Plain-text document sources

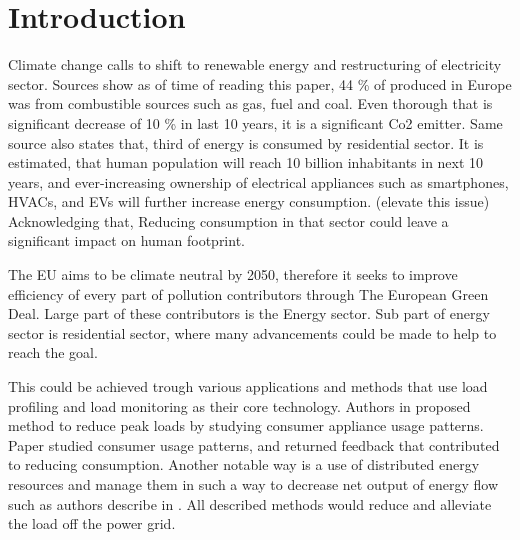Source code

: \documentclass[
11pt, %
english, %
singlespacing, %
headsepline, %
]{MastersDoctoralThesis} %
\begin{document}
\mainmatter %

\pagestyle{thesis} %


% 

\chapter{Introduction}

Climate change calls to shift to renewable energy and restructuring of electricity sector.
Sources \cite{eurostat2020} show as of time of reading this paper, 44 \% of produced in Europe was from combustible sources such as gas, fuel and coal. Even 
thorough that is significant decrease of 10 \% in last 10 years, it is a significant Co2 emitter.
Same source \cite{eurostat2020} also states that, third of energy is consumed by residential sector. It is estimated, 
that human population will reach 10 billion inhabitants in next 10 years, and ever-increasing ownership of electrical appliances such as smartphones, HVACs, and EVs will further increase energy consumption. (elevate this issue)
Acknowledging that, Reducing consumption in that sector could leave a significant impact on human footprint. 


The EU aims to be climate neutral by 2050, therefore it seeks to improve efficiency of every part of pollution contributors through The European Green Deal.
Large part of these contributors is the Energy sector.
Sub part of energy sector is residential sector, where many advancements could be made to help to reach the goal.  

This could be achieved trough various applications and methods that use load profiling and load monitoring as their core technology.
Authors in \cite{Chuan2014} proposed method to reduce peak loads by studying consumer
appliance usage patterns. Paper \cite{Csoknyai2019} studied consumer usage patterns, and returned feedback that contributed to reducing consumption.
Another notable way is a use of distributed energy resources and manage them in such a way to decrease net output of energy flow such as authors describe in
\cite{MORENOJARAMILLO2021445}. All described methods would reduce and alleviate the load off the power grid.
\end{document}
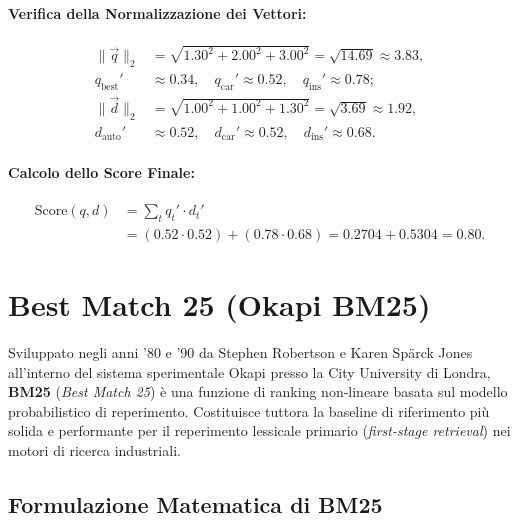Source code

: \paragraph{Verifica della Normalizzazione dei Vettori:}
\begin{align*}
\|\vec{q}\|_2 &= \sqrt{1.30^2 + 2.00^2 + 3.00^2} = \sqrt{14.69} \approx 3.83, \\
q_{\text{best}}' &\approx 0.34, \quad q_{\text{car}}' \approx 0.52, \quad q_{\text{ins}}' \approx 0.78; \\
\|\vec{d}\|_2 &= \sqrt{1.00^2 + 1.00^2 + 1.30^2} = \sqrt{3.69} \approx 1.92, \\
d_{\text{auto}}' &\approx 0.52, \quad d_{\text{car}}' \approx 0.52, \quad d_{\text{ins}}' \approx 0.68.
\end{align*}

\paragraph{Calcolo dello Score Finale:}
\begin{align}
\text{Score}(q, d) &= \sum_{t} q_t' \cdot d_t' \nonumber \\
&= (0.52 \cdot 0.52) + (0.78 \cdot 0.68) = 0.2704 + 0.5304 = \mathbf{0.80}.
\end{align}

\FloatBarrier
\section{Best Match 25 (Okapi BM25)}
\label{sec:bm25-deep}

Sviluppato negli anni '80 e '90 da Stephen Robertson e Karen Sp\"arck Jones all'interno del sistema sperimentale Okapi presso la City University di Londra, \textbf{BM25} (\textit{Best Match 25}) \`e una funzione di ranking non-lineare basata sul modello probabilistico di reperimento. Costituisce tuttora la baseline di riferimento pi\`u solida e performante per il reperimento lessicale primario (\textit{first-stage retrieval}) nei motori di ricerca industriali.

\subsection{Formulazione Matematica di BM25}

**Work task:**
Give every record again without changing a word. Exclude the pictures.

**Expected output:**
Source code

: \documentclass[
11pt, %
english, %
singlespacing, %
headsepline, %
]{MastersDoctoralThesis} %
\begin{document}
\mainmatter %

\pagestyle{thesis} %


% 

\chapter{Introduction}

Climate change calls to shift to renewable energy and restructuring of electricity sector.
Sources \cite{eurostat2020} show as of time of reading this paper, 44 \% of produced in Europe was from combustible sources such as gas, fuel and coal. Even 
thorough that is significant decrease of 10 \% in last 10 years, it is a significant Co2 emitter.
Same source \cite{eurostat2020} also states that, third of energy is consumed by residential sector. It is estimated, 
that human population will reach 10 billion inhabitants in next 10 years, and ever-increasing ownership of electrical appliances such as smartphones, HVACs, and EVs will further increase energy consumption. (elevate this issue)
Acknowledging that, Reducing consumption in that sector could leave a significant impact on human footprint. 


The EU aims to be climate neutral by 2050, therefore it seeks to improve efficiency of every part of pollution contributors through The European Green Deal.
Large part of these contributors is the Energy sector.
Sub part of energy sector is residential sector, where many advancements could be made to help to reach the goal.  

This could be achieved trough various applications and methods that use load profiling and load monitoring as their core technology.
Authors in \cite{Chuan2014} proposed method to reduce peak loads by studying consumer
appliance usage patterns. Paper \cite{Csoknyai2019} studied consumer usage patterns, and returned feedback that contributed to reducing consumption.
Another notable way is a use of distributed energy resources and manage them in such a way to decrease net output of energy flow such as authors describe in
\cite{MORENOJARAMILLO2021445}. All described methods would reduce and alleviate the load off the power grid.
\end{document}
Source code

: \paragraph{Verifica della Normalizzazione dei Vettori:}
\begin{align*}
\|\vec{q}\|_2 &= \sqrt{1.30^2 + 2.00^2 + 3.00^2} = \sqrt{14.69} \approx 3.83, \\
q_{\text{best}}' &\approx 0.34, \quad q_{\text{car}}' \approx 0.52, \quad q_{\text{ins}}' \approx 0.78; \\
\|\vec{d}\|_2 &= \sqrt{1.00^2 + 1.00^2 + 1.30^2} = \sqrt{3.69} \approx 1.92, \\
d_{\text{auto}}' &\approx 0.52, \quad d_{\text{car}}' \approx 0.52, \quad d_{\text{ins}}' \approx 0.68.
\end{align*}

\paragraph{Calcolo dello Score Finale:}
\begin{align}
\text{Score}(q, d) &= \sum_{t} q_t' \cdot d_t' \nonumber \\
&= (0.52 \cdot 0.52) + (0.78 \cdot 0.68) = 0.2704 + 0.5304 = \mathbf{0.80}.
\end{align}

\FloatBarrier
\section{Best Match 25 (Okapi BM25)}
\label{sec:bm25-deep}

Sviluppato negli anni '80 e '90 da Stephen Robertson e Karen Sp\"arck Jones all'interno del sistema sperimentale Okapi presso la City University di Londra, \textbf{BM25} (\textit{Best Match 25}) \`e una funzione di ranking non-lineare basata sul modello probabilistico di reperimento. Costituisce tuttora la baseline di riferimento pi\`u solida e performante per il reperimento lessicale primario (\textit{first-stage retrieval}) nei motori di ricerca industriali.

\subsection{Formulazione Matematica di BM25}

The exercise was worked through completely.